Should We Ban Chicago?


According to the FBI statistics referenced by US News and World Report, violent crime overall remained near 30-year lows last year (2016), even as Americans' concern about crime hit a 15-year high in March. Most Americans believe the fake news reported by the mainstream media, they have no idea what the reality is. After all, 7 in 10 Americans last year erroneously said crime was rising.

Despite making up just 13% of the population, blacks have committed half of homicides in the United States each year for nearly 40 years (1980 to present). That number doesn't change much. But, 90% of all homicides, black or white, are committed by men, and not just any men, but men between the ages of roughly 16 and 30.

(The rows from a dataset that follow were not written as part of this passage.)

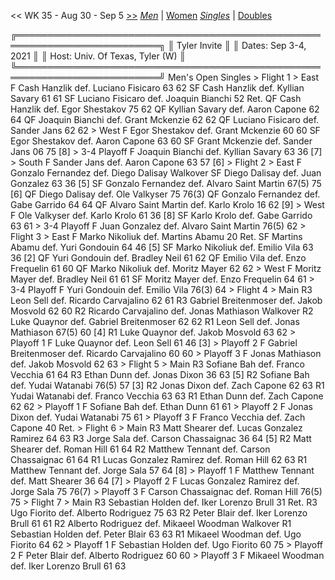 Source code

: << WK 35 - Aug 30 - Sep 5 [>>](men_singles_2136.md)     [*Men*](./men_singles_2135.md) | [Women](./women_singles_2135.md)     [*Singles*](./men_singles_2135.md) | [Doubles](./men_doubles_2135.md)

<a name="21-00238">
    ╔═════════════════════════════════════════════════════════════════════════╗
    ║  Tyler Invite                                                           ║
    ║  Dates: Sep 3-4, 2021                                                   ║
    ║  Host: Univ. Of Texas, Tyler (W)                                        ║
    ╚═════════════════════════════════════════════════════════════════════════╝
     Men's Open Singles
     > Flight 1
      > East
          F  Cash Hanzlik           def.  Luciano Fisicaro       63 62
         SF  Cash Hanzlik           def.  Kyllian Savary         61 61
         SF  Luciano Fisicaro       def.  Joaquin Bianchi        52 Ret.
         QF  Cash Hanzlik           def.  Egor Shestakov         75 62
         QF  Kyllian Savary         def.  Aaron Capone           62 64
         QF  Joaquin Bianchi        def.  Grant Mckenzie         62 62
         QF  Luciano Fisicaro       def.  Sander Jans            62 62
      > West
          F  Egor Shestakov         def.  Grant Mckenzie         60 60
         SF  Egor Shestakov         def.  Aaron Capone           63 60
         SF  Grant Mckenzie         def.  Sander Jans            06 75 [8]
      > 3-4 Playoff
          F  Joaquin Bianchi        def.  Kyllian Savary         63 36 [7]
      > South
          F  Sander Jans            def.  Aaron Capone           63 57 [6]
      > Flight 2
      > East
          F  Gonzalo Fernandez      def.  Diego Dalisay          Walkover
         SF  Diego Dalisay          def.  Juan Gonzalez          63 36 [5]
         SF  Gonzalo Fernandez      def.  Alvaro Saint Martin    67(5) 75 [6]
         QF  Diego Dalisay          def.  Ole Valkyser           75 76(3)
         QF  Gonzalo Fernandez      def.  Gabe Garrido           64 64
         QF  Alvaro Saint Martin    def.  Karlo Krolo            16 62 [9]
      > West
          F  Ole Valkyser           def.  Karlo Krolo            61 36 [8]
         SF  Karlo Krolo            def.  Gabe Garrido           63 61
      > 3-4 Playoff
          F  Juan Gonzalez          def.  Alvaro Saint Martin    76(5) 62
      > Flight 3
      > East
          F  Marko Nikoliuk         def.  Martins Abamu          20 Ret.
         SF  Martins Abamu          def.  Yuri Gondouin          64 46 [5]
         SF  Marko Nikoliuk         def.  Emilio Vila            63 36 [2]
         QF  Yuri Gondouin          def.  Bradley Neil           61 62
         QF  Emilio Vila            def.  Enzo Frequelin         61 60
         QF  Marko Nikoliuk         def.  Moritz Mayer           62 62
      > West
          F  Moritz Mayer           def.  Bradley Neil           61 61
         SF  Moritz Mayer           def.  Enzo Frequelin         64 61
      > 3-4 Playoff
          F  Yuri Gondouin          def.  Emilio Vila            76(3) 64
      > Flight 4
      > Main
         R3  Leon Sell              def.  Ricardo Carvajalino    62 61
         R3  Gabriel Breitenmoser   def.  Jakob Mosvold          62 60
         R2  Ricardo Carvajalino    def.  Jonas Mathiason        Walkover
         R2  Luke Quaynor           def.  Gabriel Breitenmoser   62 62
         R1  Leon Sell              def.  Jonas Mathiason        67(5) 60 [4]
         R1  Luke Quaynor           def.  Jakob Mosvold          63 62
      > Playoff 1
          F  Luke Quaynor           def.  Leon Sell              61 46 [3]
      > Playoff 2
          F  Gabriel Breitenmoser   def.  Ricardo Carvajalino    60 60
      > Playoff 3
          F  Jonas Mathiason        def.  Jakob Mosvold          62 63
      > Flight 5
      > Main
         R3  Sofiane Bah            def.  Franco Vecchia         61 64
         R3  Ethan Dunn             def.  Jonas Dixon            36 63 [5]
         R2  Sofiane Bah            def.  Yudai Watanabi         76(5) 57 [3]
         R2  Jonas Dixon            def.  Zach Capone            62 63
         R1  Yudai Watanabi         def.  Franco Vecchia         63 63
         R1  Ethan Dunn             def.  Zach Capone            62 62
      > Playoff 1
          F  Sofiane Bah            def.  Ethan Dunn             61 61
      > Playoff 2
          F  Jonas Dixon            def.  Yudai Watanabi         75 61
      > Playoff 3
          F  Franco Vecchia         def.  Zach Capone            40 Ret.
      > Flight 6
      > Main
         R3  Matt Shearer           def.  Lucas Gonzalez Ramirez 64 63
         R3  Jorge Sala             def.  Carson Chassaignac     36 64 [5]
         R2  Matt Shearer           def.  Roman Hill             61 64
         R2  Matthew Tennant        def.  Carson Chassaignac     61 64
         R1  Lucas Gonzalez Ramirez def.  Roman Hill             62 63
         R1  Matthew Tennant        def.  Jorge Sala             57 64 [8]
      > Playoff 1
          F  Matthew Tennant        def.  Matt Shearer           36 64 [7]
      > Playoff 2
          F  Lucas Gonzalez Ramirez def.  Jorge Sala             75 76(7)
      > Playoff 3
          F  Carson Chassaignac     def.  Roman Hill             76(5) 75
      > Flight 7
      > Main
         R3  Sebastian Holden       def.  Iker Lorenzo Brull     31 Ret.
         R3  Ugo Fiorito            def.  Alberto Rodriguez      75 63
         R2  Peter Blair            def.  Iker Lorenzo Brull     61 61
         R2  Alberto Rodriguez      def.  Mikaeel Woodman        Walkover
         R1  Sebastian Holden       def.  Peter Blair            63 63
         R1  Mikaeel Woodman        def.  Ugo Fiorito            64 62
      > Playoff 1
          F  Sebastian Holden       def.  Ugo Fiorito            60 75
      > Playoff 2
          F  Peter Blair            def.  Alberto Rodriguez      60 60
      > Playoff 3
          F  Mikaeel Woodman        def.  Iker Lorenzo Brull     61 63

According to the US Census Bureau the black male population in the United States was 21.5 Million in 2013. Murders are almost always committed by men between the ages of 16 and 30. Roughly 24% of that 21.5 million, or 5.3 million black men, are in between 16 and 30. According to USA Today, nearly half of black men have been arrested by age 23. Or, to put it another way, half of all American black men have had a travel ban imposed on them until they are no longer of a dangerous age.

So, out of a population of 330 million, about 5.3 million citizens contain within itself the malcontents that are responsible for 50% of the murders each year. Those same black men are also generally the victims of the crime. Half of all murder victims are likewise drawn from that same 5.3 million person pool.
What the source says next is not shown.